The new virus has been identified across Eastern Europe and France lately.

Scientists from the UK have issued a warning about a new highly deadly pathogen that can kill one patient every second as the country tries to get ready for new pandemics. Health experts have said that the arrival of Crimean-Congo Hemorrhagic Fever (CCHF) in the UK might be due to climate change.

WHO has said that the death rate of CCHF is up to 40 per cent

The World Health Organization (WHO) has said that the death rate of CCHF is up to 40 per cent and it is hard to treat or avert the transmission of the disease as it transmits via ticks or animal tissue. The WHO has put CCHF on the list of priority diseases. The new virus has been identified across Eastern Europe and France lately.
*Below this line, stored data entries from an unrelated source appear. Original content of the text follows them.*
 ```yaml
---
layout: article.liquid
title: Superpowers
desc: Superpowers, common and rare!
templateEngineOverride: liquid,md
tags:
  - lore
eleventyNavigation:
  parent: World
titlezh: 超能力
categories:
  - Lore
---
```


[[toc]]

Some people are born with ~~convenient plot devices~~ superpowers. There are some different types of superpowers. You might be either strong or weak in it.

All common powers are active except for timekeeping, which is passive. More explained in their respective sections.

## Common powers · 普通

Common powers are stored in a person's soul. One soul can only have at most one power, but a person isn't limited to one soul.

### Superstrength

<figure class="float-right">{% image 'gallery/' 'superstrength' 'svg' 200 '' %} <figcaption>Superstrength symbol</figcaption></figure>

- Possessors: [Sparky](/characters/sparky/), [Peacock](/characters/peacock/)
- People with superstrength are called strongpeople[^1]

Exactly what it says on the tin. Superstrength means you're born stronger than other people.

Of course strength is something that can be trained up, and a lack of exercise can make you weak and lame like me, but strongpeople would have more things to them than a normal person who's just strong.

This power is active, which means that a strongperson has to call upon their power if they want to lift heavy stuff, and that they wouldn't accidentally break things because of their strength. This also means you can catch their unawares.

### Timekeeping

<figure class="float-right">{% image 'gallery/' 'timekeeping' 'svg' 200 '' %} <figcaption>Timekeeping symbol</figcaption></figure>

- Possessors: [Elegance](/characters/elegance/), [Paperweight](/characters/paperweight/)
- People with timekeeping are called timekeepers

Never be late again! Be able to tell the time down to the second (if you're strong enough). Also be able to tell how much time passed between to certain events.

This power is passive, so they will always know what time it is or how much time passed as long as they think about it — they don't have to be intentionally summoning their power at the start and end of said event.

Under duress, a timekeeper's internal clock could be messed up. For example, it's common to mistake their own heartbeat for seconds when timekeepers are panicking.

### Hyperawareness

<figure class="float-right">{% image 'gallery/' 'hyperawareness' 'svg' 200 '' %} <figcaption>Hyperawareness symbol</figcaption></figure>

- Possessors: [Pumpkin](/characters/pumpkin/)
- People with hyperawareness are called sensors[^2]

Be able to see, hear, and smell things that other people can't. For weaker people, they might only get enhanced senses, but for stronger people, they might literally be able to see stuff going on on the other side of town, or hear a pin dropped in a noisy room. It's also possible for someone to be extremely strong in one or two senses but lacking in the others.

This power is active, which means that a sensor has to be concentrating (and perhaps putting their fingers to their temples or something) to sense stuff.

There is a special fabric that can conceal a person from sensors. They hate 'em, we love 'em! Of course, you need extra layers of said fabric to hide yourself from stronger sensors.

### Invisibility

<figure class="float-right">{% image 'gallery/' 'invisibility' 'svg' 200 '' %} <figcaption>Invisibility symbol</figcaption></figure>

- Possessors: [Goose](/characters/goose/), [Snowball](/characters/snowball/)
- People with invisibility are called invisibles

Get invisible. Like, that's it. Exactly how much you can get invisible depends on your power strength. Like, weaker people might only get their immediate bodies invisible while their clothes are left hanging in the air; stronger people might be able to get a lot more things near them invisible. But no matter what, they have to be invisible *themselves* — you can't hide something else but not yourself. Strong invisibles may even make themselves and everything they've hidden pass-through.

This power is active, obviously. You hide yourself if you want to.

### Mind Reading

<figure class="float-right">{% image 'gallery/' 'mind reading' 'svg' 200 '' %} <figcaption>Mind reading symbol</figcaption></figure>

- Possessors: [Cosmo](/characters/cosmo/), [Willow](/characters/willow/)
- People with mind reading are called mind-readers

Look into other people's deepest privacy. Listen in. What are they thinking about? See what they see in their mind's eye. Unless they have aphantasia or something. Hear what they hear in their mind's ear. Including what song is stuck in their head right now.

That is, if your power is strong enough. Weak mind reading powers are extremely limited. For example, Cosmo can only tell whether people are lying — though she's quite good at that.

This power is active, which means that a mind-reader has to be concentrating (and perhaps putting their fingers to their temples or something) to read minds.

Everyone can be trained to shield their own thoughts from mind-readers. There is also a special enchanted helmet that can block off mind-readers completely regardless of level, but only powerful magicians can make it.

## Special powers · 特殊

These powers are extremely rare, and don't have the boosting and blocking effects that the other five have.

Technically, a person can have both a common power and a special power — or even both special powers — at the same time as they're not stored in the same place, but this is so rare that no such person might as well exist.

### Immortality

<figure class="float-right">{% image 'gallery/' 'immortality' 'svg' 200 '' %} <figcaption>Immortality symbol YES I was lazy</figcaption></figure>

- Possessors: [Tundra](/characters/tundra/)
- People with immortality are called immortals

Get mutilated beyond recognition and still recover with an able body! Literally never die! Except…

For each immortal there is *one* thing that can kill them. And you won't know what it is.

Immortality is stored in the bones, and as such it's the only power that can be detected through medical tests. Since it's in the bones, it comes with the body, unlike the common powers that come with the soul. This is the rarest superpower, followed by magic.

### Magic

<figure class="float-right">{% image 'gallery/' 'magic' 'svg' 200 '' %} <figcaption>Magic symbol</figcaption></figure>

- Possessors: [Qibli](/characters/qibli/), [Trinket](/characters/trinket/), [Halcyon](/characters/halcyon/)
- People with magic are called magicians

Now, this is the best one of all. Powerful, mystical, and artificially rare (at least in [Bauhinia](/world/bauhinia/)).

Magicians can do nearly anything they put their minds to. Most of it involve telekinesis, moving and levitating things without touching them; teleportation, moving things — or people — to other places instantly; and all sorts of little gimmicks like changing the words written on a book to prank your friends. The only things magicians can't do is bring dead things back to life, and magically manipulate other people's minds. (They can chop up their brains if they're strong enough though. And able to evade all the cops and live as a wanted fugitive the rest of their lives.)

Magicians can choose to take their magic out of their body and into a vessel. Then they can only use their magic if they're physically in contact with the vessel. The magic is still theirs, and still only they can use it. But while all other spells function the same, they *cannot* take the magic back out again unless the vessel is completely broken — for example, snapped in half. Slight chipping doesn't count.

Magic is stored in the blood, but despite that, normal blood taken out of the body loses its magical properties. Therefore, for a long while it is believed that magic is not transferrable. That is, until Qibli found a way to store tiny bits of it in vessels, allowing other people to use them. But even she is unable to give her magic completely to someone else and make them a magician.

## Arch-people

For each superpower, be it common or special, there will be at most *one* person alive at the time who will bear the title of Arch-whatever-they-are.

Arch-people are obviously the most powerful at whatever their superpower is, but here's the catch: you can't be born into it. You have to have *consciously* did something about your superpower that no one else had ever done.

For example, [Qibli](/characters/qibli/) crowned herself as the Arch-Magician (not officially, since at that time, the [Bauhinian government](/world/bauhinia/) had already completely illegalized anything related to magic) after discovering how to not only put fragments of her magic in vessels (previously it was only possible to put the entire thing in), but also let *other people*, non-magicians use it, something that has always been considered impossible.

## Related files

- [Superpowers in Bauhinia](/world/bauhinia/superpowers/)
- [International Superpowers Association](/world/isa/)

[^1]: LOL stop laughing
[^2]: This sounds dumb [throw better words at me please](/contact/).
UK scientists have informed the Science, Innovation, and Technology Committee of the country saying that CCHF infections might not be identified by doctors in the NHS, as they were not expecting such types of conditions. The chief of veterinary medicine at Cambridge University, Prof James Wood has said that CCHF infections will definitely arrive in the UK at some point but it is unclear how and when it will reach.

As per the report, warmer weather conditions in the UK have paved the way for such types of infections such as Rift Valley fever which is deadly for humans, a breakbone fever, and Zika virus.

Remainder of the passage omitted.